WORK TO BE COMPLETED
How many lines of the listing below hold the word "java"? Answer with the number alone.

Top of AVAILABLE DATA

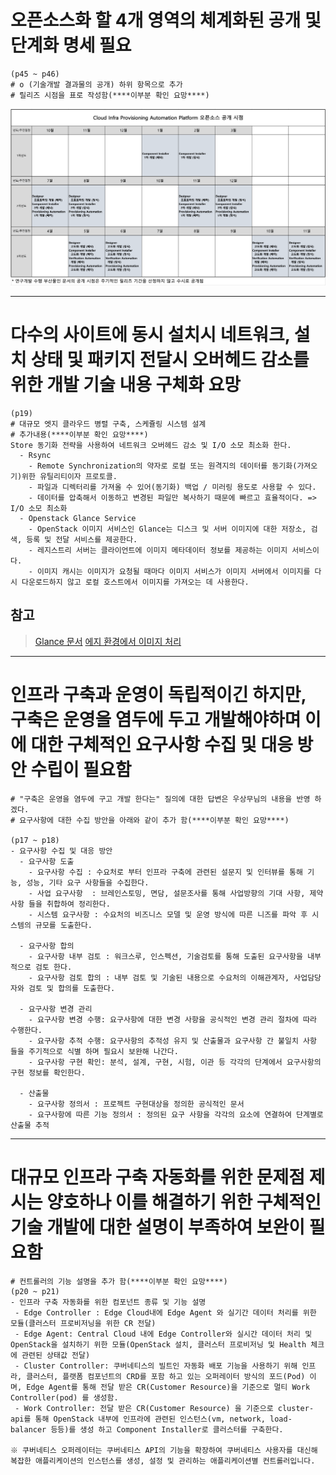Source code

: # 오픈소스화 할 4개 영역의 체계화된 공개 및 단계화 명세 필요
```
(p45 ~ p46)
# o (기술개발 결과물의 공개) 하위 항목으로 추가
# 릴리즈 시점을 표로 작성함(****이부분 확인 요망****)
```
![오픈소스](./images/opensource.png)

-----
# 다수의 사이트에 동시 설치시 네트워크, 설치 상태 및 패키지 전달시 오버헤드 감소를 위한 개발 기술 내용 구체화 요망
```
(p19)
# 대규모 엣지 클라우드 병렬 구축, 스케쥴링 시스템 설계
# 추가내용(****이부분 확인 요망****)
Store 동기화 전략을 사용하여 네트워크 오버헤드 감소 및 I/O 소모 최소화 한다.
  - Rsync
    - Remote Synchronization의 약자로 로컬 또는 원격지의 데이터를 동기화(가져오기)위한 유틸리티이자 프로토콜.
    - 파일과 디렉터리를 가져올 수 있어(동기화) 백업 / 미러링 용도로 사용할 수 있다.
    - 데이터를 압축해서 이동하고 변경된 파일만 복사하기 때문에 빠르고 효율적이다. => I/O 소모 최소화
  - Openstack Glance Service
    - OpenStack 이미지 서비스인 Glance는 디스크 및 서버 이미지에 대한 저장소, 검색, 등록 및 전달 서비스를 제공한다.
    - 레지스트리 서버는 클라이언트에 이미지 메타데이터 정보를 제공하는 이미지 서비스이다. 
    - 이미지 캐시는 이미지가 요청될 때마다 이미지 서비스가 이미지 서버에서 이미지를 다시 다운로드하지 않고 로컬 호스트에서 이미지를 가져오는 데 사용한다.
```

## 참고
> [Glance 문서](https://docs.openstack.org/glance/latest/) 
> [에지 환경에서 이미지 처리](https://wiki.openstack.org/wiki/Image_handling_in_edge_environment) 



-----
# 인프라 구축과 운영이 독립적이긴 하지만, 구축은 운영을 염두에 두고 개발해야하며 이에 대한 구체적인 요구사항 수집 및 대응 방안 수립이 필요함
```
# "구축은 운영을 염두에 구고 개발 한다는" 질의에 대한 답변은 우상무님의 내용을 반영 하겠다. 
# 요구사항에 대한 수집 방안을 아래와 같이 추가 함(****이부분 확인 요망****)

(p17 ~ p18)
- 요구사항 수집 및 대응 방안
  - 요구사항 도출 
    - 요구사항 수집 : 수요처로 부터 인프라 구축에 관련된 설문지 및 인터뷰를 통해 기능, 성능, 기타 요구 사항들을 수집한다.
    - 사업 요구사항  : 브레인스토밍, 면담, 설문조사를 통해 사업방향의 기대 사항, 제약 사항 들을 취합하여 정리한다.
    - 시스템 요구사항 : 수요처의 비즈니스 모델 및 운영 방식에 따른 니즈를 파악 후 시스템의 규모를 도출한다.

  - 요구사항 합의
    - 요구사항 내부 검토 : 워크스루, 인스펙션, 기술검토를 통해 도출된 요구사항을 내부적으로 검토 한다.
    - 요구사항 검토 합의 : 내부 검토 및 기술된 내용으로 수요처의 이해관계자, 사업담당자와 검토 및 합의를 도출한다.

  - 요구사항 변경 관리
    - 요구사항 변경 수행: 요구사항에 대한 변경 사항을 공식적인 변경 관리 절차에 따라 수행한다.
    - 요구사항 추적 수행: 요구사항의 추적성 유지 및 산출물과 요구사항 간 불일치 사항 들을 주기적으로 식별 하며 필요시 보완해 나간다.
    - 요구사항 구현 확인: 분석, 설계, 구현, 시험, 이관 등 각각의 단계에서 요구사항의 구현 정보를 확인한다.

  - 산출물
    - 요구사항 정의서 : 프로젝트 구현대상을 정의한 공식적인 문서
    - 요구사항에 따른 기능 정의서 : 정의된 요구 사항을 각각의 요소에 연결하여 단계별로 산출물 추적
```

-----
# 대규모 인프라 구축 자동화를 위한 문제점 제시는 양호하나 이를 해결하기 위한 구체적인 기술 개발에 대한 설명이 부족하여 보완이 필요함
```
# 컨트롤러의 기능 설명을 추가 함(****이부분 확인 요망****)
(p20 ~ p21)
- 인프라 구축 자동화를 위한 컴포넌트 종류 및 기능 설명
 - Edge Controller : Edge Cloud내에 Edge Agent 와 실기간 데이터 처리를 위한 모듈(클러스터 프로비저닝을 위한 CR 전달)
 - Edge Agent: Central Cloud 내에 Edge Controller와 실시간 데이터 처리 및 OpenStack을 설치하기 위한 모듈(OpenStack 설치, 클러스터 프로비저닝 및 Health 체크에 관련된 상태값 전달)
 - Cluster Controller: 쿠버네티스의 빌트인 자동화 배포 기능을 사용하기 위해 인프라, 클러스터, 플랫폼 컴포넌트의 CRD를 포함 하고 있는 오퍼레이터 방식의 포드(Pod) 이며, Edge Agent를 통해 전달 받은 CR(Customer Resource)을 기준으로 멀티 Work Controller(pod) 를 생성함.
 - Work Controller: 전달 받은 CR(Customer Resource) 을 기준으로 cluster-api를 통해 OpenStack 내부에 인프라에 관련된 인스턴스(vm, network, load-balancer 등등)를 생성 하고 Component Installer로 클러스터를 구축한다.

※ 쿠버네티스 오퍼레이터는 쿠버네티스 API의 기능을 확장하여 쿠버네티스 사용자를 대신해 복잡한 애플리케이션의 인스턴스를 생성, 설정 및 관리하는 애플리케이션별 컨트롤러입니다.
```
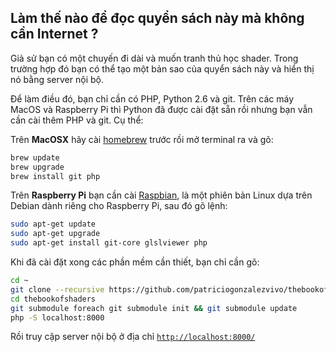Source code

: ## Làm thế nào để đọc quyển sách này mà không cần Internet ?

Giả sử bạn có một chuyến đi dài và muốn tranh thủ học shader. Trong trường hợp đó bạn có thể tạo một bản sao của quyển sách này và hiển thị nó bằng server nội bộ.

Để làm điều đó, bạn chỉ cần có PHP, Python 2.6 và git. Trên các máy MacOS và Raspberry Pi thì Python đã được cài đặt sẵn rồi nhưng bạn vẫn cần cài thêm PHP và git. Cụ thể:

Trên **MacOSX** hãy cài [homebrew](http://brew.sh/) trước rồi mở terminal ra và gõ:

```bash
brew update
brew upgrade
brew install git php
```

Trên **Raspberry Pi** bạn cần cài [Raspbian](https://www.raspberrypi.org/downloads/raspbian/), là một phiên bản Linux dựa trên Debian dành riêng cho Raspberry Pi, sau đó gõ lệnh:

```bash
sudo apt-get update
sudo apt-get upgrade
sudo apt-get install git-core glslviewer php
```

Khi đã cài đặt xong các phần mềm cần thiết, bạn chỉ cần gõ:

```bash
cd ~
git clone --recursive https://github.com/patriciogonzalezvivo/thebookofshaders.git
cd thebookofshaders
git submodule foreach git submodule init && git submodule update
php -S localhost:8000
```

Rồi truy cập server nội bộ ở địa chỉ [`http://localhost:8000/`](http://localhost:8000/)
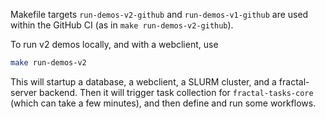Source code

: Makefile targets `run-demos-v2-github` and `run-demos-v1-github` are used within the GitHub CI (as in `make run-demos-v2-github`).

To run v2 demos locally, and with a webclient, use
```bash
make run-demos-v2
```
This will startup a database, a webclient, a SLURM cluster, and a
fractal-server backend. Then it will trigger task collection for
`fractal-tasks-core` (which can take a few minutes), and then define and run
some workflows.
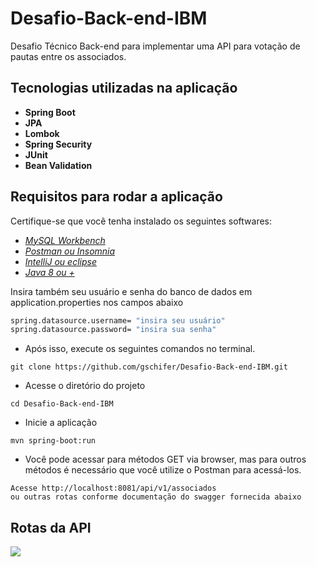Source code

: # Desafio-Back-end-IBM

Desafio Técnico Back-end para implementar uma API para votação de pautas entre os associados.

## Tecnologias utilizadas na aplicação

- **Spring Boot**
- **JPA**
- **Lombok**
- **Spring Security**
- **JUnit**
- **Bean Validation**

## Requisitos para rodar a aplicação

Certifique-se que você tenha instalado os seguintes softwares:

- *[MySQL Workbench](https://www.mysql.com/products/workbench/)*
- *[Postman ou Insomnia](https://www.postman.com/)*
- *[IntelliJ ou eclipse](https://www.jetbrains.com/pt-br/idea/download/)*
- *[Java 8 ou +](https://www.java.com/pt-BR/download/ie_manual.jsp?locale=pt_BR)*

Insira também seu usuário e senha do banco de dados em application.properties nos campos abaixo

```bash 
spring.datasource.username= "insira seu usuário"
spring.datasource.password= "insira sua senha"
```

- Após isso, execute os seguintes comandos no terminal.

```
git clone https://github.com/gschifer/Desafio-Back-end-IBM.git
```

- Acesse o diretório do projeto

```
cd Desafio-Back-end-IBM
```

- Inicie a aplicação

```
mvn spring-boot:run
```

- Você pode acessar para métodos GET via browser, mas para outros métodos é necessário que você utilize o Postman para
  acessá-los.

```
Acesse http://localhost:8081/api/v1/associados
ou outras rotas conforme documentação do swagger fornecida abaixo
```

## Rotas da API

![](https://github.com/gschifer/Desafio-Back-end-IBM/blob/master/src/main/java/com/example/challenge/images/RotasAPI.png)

Bottom of AVAILABLE DATA

OUTPUT
2